Budget AUD 40,000-80,000 for a proper security audit and penetration test before going live. It’s worth it. A breach in MedTech isn’t just embarrassing-it’s a regulatory investigation, potential class action, and the end of your credibility.

Practical architecture: What actually changes in your code

Your architecture will look different. Here’s why:

Traceability: Every change to the codebase must be traceable to a requirement. Use semantic versioning and tag releases in Git with corresponding documentation. Your testing team needs to know which requirements each test covers.

Validation vs. testing: Testing is checking that your code works as written. Validation is checking that it solves the problem it’s supposed to solve. You need both. Build separate validation test suites that mirror real clinical workflows.

Audit logging: Every action a user takes-login, data access, decision support result, report generation-must be logged with timestamp, user ID, and action. This is table stakes for compliance and essential for post-market surveillance.

Configuration and customisation: If your software is used across multiple clinics, you need strong isolation. Patient data from Clinic A must not leak to Clinic B. Use separate databases or strict row-level security. This isn’t optional.

Deployment discipline: You can’t push updates whenever you want. You need change control procedures. Every release is tested in a staging environment identical to production. Rollbacks are documented. Hotfixes are only for safety-critical issues and still require documentation.

This doesn’t mean you can’t ship fast. It means your “MVP” process is tighter. You ship smaller features, more frequently tested, with better documentation. That’s actually better engineering.

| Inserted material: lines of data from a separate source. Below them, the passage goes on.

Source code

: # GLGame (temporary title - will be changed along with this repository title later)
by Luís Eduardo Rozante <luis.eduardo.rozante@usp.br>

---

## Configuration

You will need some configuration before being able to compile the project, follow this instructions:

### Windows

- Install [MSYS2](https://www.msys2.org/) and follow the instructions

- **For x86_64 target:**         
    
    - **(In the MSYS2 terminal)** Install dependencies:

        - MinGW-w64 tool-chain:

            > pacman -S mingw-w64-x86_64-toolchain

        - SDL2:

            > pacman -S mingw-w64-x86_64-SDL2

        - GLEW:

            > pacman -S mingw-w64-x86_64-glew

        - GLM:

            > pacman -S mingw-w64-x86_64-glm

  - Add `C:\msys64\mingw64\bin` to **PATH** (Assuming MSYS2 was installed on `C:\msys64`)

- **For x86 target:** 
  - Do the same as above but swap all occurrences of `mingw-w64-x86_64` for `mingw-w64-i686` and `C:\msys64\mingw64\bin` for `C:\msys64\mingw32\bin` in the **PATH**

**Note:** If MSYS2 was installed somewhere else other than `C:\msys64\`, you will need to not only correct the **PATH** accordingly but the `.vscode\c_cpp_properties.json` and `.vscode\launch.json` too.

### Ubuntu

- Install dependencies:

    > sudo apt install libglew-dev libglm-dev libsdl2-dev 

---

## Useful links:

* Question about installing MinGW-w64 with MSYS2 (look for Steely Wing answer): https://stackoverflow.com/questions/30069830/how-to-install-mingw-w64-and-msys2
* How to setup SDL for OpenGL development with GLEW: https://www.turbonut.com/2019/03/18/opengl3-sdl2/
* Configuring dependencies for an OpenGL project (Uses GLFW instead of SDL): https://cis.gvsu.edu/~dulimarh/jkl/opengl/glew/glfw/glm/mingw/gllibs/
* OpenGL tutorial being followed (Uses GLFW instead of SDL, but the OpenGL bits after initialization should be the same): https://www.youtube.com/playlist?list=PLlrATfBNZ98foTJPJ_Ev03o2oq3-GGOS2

Timelines and budgeting: What founders get wrong

A compliant MVP for Class II MedTech typically costs AUD 200,000-500,000 and takes 8-12 months, not the 28 days we quote for standard SaaS. That’s because you’re running two parallel processes: building the product and building the compliance evidence.

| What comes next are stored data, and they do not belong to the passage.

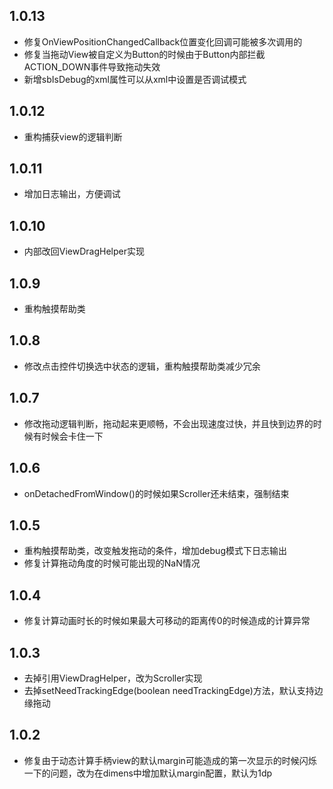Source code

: ## 1.0.13
* 修复OnViewPositionChangedCallback位置变化回调可能被多次调用的
* 修复当拖动View被自定义为Button的时候由于Button内部拦截ACTION_DOWN事件导致拖动失效
* 新增sbIsDebug的xml属性可以从xml中设置是否调试模式

## 1.0.12
* 重构捕获view的逻辑判断

## 1.0.11
* 增加日志输出，方便调试

## 1.0.10
* 内部改回ViewDragHelper实现

## 1.0.9
* 重构触摸帮助类

## 1.0.8
* 修改点击控件切换选中状态的逻辑，重构触摸帮助类减少冗余

## 1.0.7
* 修改拖动逻辑判断，拖动起来更顺畅，不会出现速度过快，并且快到边界的时候有时候会卡住一下

## 1.0.6
* onDetachedFromWindow()的时候如果Scroller还未结束，强制结束

## 1.0.5
* 重构触摸帮助类，改变触发拖动的条件，增加debug模式下日志输出
* 修复计算拖动角度的时候可能出现的NaN情况

## 1.0.4
* 修复计算动画时长的时候如果最大可移动的距离传0的时候造成的计算异常

## 1.0.3
* 去掉引用ViewDragHelper，改为Scroller实现
* 去掉setNeedTrackingEdge(boolean needTrackingEdge)方法，默认支持边缘拖动

## 1.0.2
* 修复由于动态计算手柄view的默认margin可能造成的第一次显示的时候闪烁一下的问题，改为在dimens中增加默认margin配置，默认为1dp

Founders often underestimate:

  • Clinical input: You need actual clinicians (not just users) involved in design. Budget 20-30% of design time for iteration with medical professionals.
  • Documentation: Non-trivial MedTech products have 100-200+ pages of QMS documentation. Someone writes and maintains this. Budget a technical writer or senior engineer part-time.
  • Testing and validation: Expect 40-50% of engineering effort to go into testing. That’s higher than standard SaaS because the cost of bugs is higher.
  • Regulatory consulting: You’ll hire a QMS consultant or regulatory affairs specialist. Budget AUD 100-150 per hour, 200-400 hours in year one.

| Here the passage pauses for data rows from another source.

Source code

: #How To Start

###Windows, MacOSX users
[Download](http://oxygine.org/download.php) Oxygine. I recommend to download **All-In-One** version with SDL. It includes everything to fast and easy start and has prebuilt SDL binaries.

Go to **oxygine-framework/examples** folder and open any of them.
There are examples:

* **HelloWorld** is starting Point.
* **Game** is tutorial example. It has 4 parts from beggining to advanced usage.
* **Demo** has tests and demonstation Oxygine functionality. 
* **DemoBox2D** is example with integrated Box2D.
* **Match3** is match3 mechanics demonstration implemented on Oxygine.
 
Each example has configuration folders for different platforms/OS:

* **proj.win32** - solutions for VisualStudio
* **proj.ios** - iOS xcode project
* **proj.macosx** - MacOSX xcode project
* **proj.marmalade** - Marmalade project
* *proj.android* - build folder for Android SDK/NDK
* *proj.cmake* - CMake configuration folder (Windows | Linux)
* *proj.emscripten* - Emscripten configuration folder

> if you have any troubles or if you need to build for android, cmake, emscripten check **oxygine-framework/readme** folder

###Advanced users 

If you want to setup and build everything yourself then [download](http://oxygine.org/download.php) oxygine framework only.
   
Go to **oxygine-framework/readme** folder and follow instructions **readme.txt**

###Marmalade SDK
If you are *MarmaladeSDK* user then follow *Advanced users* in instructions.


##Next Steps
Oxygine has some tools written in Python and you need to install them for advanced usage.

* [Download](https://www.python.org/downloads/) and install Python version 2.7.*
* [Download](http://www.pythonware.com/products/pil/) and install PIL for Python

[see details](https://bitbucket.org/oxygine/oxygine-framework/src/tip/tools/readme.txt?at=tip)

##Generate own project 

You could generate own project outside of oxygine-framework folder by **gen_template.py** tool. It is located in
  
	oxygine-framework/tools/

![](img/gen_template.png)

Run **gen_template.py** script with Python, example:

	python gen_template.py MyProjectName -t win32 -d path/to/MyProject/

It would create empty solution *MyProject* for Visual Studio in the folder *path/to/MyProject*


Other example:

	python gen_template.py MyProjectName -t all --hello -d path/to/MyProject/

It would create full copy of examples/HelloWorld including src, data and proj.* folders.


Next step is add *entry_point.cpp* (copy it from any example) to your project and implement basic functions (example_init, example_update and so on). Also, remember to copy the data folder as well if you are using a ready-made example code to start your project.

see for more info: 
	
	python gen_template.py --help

If you have early funding and genuine clinical need, this is worth doing properly. If you’re pre-MVP validation, consider building a non-regulated decision support tool first-same underlying tech, lighter process-and graduating to full medical device status when you have customers and capital.

There’s a middle ground. A lot of founders skip full TGA approval because they sell their software as a “clinical decision support tool” that doesn’t diagnose or treat-it informs. That’s legally defensible but murky. Check with a healthcare lawyer before assuming you can avoid regulation.

Where to start

Before you commit to a 12-month compliance roadmap, do this:

  1. Get a healthcare lawyer to classify your product under TGA rules. Ask specifically: is it a medical device?
  2. If yes, talk to a regulatory consultant for a preliminary QMS assessment.
  3. Map the cost and timeline realistically. If it’s outside your runway, decide: raise capital, pivot the product, or build non-regulated version first.
  4. Hire your compliance person early. They should be in the room when architecture decisions are made, not brought in after code is written.

If you’re serious about MedTech and want to work with a team that understands both the engineering and the regulatory constraints, talk to Amora about your build. We build in regulated spaces. We know where the constraints actually matter and where founders over-engineer.

MedTech is slower than SaaS, but it’s not impossible. The startups that move fast are the ones that plan for compliance from day one, not the ones racing to launch and hoping lawyers fix it later.